What is expected. Please list all lines of the material below in which the string "desempeño" occurs.
[[ Data shown, beginning ]]
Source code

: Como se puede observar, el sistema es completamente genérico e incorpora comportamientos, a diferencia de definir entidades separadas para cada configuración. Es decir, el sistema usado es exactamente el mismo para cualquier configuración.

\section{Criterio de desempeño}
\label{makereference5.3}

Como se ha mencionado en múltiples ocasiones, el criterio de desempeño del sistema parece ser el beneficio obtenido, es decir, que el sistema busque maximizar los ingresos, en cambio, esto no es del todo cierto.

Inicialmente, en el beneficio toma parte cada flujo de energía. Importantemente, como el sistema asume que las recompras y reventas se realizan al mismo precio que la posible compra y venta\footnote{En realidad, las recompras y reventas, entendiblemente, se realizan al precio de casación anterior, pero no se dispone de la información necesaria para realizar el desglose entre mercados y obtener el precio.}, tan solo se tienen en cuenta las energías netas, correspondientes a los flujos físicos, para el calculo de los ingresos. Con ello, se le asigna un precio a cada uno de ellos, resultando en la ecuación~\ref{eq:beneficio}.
[[ Data shown, end ]]
Output for this exercise.
\section{Criterio de desempeño}
Como se ha mencionado en múltiples ocasiones, el criterio de desempeño del sistema parece ser el beneficio obtenido, es decir, que el sistema busque maximizar los ingresos, en cambio, esto no es del todo cierto.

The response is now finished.